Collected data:
--- START ---
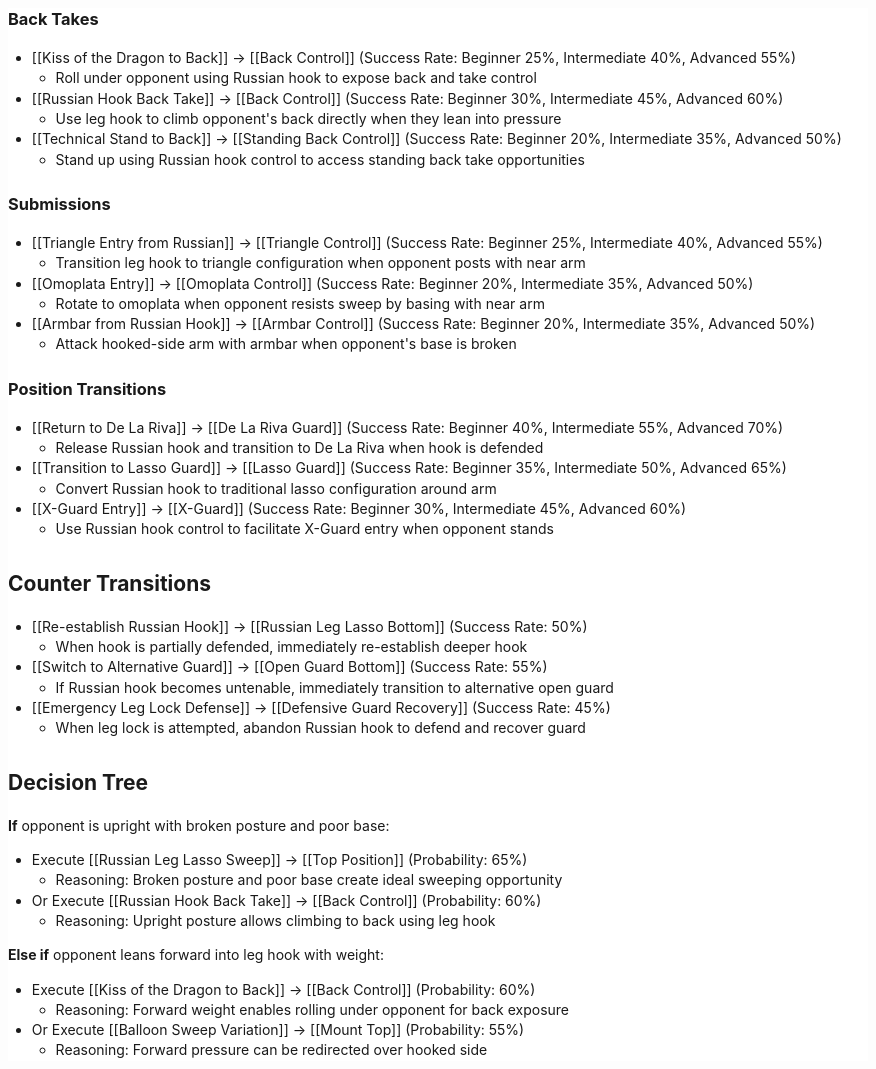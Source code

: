 ### Back Takes
- [[Kiss of the Dragon to Back]] → [[Back Control]] (Success Rate: Beginner 25%, Intermediate 40%, Advanced 55%)
  - Roll under opponent using Russian hook to expose back and take control
- [[Russian Hook Back Take]] → [[Back Control]] (Success Rate: Beginner 30%, Intermediate 45%, Advanced 60%)
  - Use leg hook to climb opponent's back directly when they lean into pressure
- [[Technical Stand to Back]] → [[Standing Back Control]] (Success Rate: Beginner 20%, Intermediate 35%, Advanced 50%)
  - Stand up using Russian hook control to access standing back take opportunities

### Submissions
- [[Triangle Entry from Russian]] → [[Triangle Control]] (Success Rate: Beginner 25%, Intermediate 40%, Advanced 55%)
  - Transition leg hook to triangle configuration when opponent posts with near arm
- [[Omoplata Entry]] → [[Omoplata Control]] (Success Rate: Beginner 20%, Intermediate 35%, Advanced 50%)
  - Rotate to omoplata when opponent resists sweep by basing with near arm
- [[Armbar from Russian Hook]] → [[Armbar Control]] (Success Rate: Beginner 20%, Intermediate 35%, Advanced 50%)
  - Attack hooked-side arm with armbar when opponent's base is broken

### Position Transitions
- [[Return to De La Riva]] → [[De La Riva Guard]] (Success Rate: Beginner 40%, Intermediate 55%, Advanced 70%)
  - Release Russian hook and transition to De La Riva when hook is defended
- [[Transition to Lasso Guard]] → [[Lasso Guard]] (Success Rate: Beginner 35%, Intermediate 50%, Advanced 65%)
  - Convert Russian hook to traditional lasso configuration around arm
- [[X-Guard Entry]] → [[X-Guard]] (Success Rate: Beginner 30%, Intermediate 45%, Advanced 60%)
  - Use Russian hook control to facilitate X-Guard entry when opponent stands

## Counter Transitions

- [[Re-establish Russian Hook]] → [[Russian Leg Lasso Bottom]] (Success Rate: 50%)
  - When hook is partially defended, immediately re-establish deeper hook
- [[Switch to Alternative Guard]] → [[Open Guard Bottom]] (Success Rate: 55%)
  - If Russian hook becomes untenable, immediately transition to alternative open guard
- [[Emergency Leg Lock Defense]] → [[Defensive Guard Recovery]] (Success Rate: 45%)
  - When leg lock is attempted, abandon Russian hook to defend and recover guard

## Decision Tree

**If** opponent is upright with broken posture and poor base:
- Execute [[Russian Leg Lasso Sweep]] → [[Top Position]] (Probability: 65%)
  - Reasoning: Broken posture and poor base create ideal sweeping opportunity
- Or Execute [[Russian Hook Back Take]] → [[Back Control]] (Probability: 60%)
  - Reasoning: Upright posture allows climbing to back using leg hook

**Else if** opponent leans forward into leg hook with weight:
- Execute [[Kiss of the Dragon to Back]] → [[Back Control]] (Probability: 60%)
  - Reasoning: Forward weight enables rolling under opponent for back exposure
- Or Execute [[Balloon Sweep Variation]] → [[Mount Top]] (Probability: 55%)
  - Reasoning: Forward pressure can be redirected over hooked side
--- END ---
Reproduce the records above word for word, without the images.

• Exercise result:
Source code

: ### Back Takes
- [[Kiss of the Dragon to Back]] → [[Back Control]] (Success Rate: Beginner 25%, Intermediate 40%, Advanced 55%)
  - Roll under opponent using Russian hook to expose back and take control
- [[Russian Hook Back Take]] → [[Back Control]] (Success Rate: Beginner 30%, Intermediate 45%, Advanced 60%)
  - Use leg hook to climb opponent's back directly when they lean into pressure
- [[Technical Stand to Back]] → [[Standing Back Control]] (Success Rate: Beginner 20%, Intermediate 35%, Advanced 50%)
  - Stand up using Russian hook control to access standing back take opportunities

### Submissions
- [[Triangle Entry from Russian]] → [[Triangle Control]] (Success Rate: Beginner 25%, Intermediate 40%, Advanced 55%)
  - Transition leg hook to triangle configuration when opponent posts with near arm
- [[Omoplata Entry]] → [[Omoplata Control]] (Success Rate: Beginner 20%, Intermediate 35%, Advanced 50%)
  - Rotate to omoplata when opponent resists sweep by basing with near arm
- [[Armbar from Russian Hook]] → [[Armbar Control]] (Success Rate: Beginner 20%, Intermediate 35%, Advanced 50%)
  - Attack hooked-side arm with armbar when opponent's base is broken

### Position Transitions
- [[Return to De La Riva]] → [[De La Riva Guard]] (Success Rate: Beginner 40%, Intermediate 55%, Advanced 70%)
  - Release Russian hook and transition to De La Riva when hook is defended
- [[Transition to Lasso Guard]] → [[Lasso Guard]] (Success Rate: Beginner 35%, Intermediate 50%, Advanced 65%)
  - Convert Russian hook to traditional lasso configuration around arm
- [[X-Guard Entry]] → [[X-Guard]] (Success Rate: Beginner 30%, Intermediate 45%, Advanced 60%)
  - Use Russian hook control to facilitate X-Guard entry when opponent stands

## Counter Transitions

- [[Re-establish Russian Hook]] → [[Russian Leg Lasso Bottom]] (Success Rate: 50%)
  - When hook is partially defended, immediately re-establish deeper hook
- [[Switch to Alternative Guard]] → [[Open Guard Bottom]] (Success Rate: 55%)
  - If Russian hook becomes untenable, immediately transition to alternative open guard
- [[Emergency Leg Lock Defense]] → [[Defensive Guard Recovery]] (Success Rate: 45%)
  - When leg lock is attempted, abandon Russian hook to defend and recover guard

## Decision Tree

**If** opponent is upright with broken posture and poor base:
- Execute [[Russian Leg Lasso Sweep]] → [[Top Position]] (Probability: 65%)
  - Reasoning: Broken posture and poor base create ideal sweeping opportunity
- Or Execute [[Russian Hook Back Take]] → [[Back Control]] (Probability: 60%)
  - Reasoning: Upright posture allows climbing to back using leg hook

**Else if** opponent leans forward into leg hook with weight:
- Execute [[Kiss of the Dragon to Back]] → [[Back Control]] (Probability: 60%)
  - Reasoning: Forward weight enables rolling under opponent for back exposure
- Or Execute [[Balloon Sweep Variation]] → [[Mount Top]] (Probability: 55%)
  - Reasoning: Forward pressure can be redirected over hooked side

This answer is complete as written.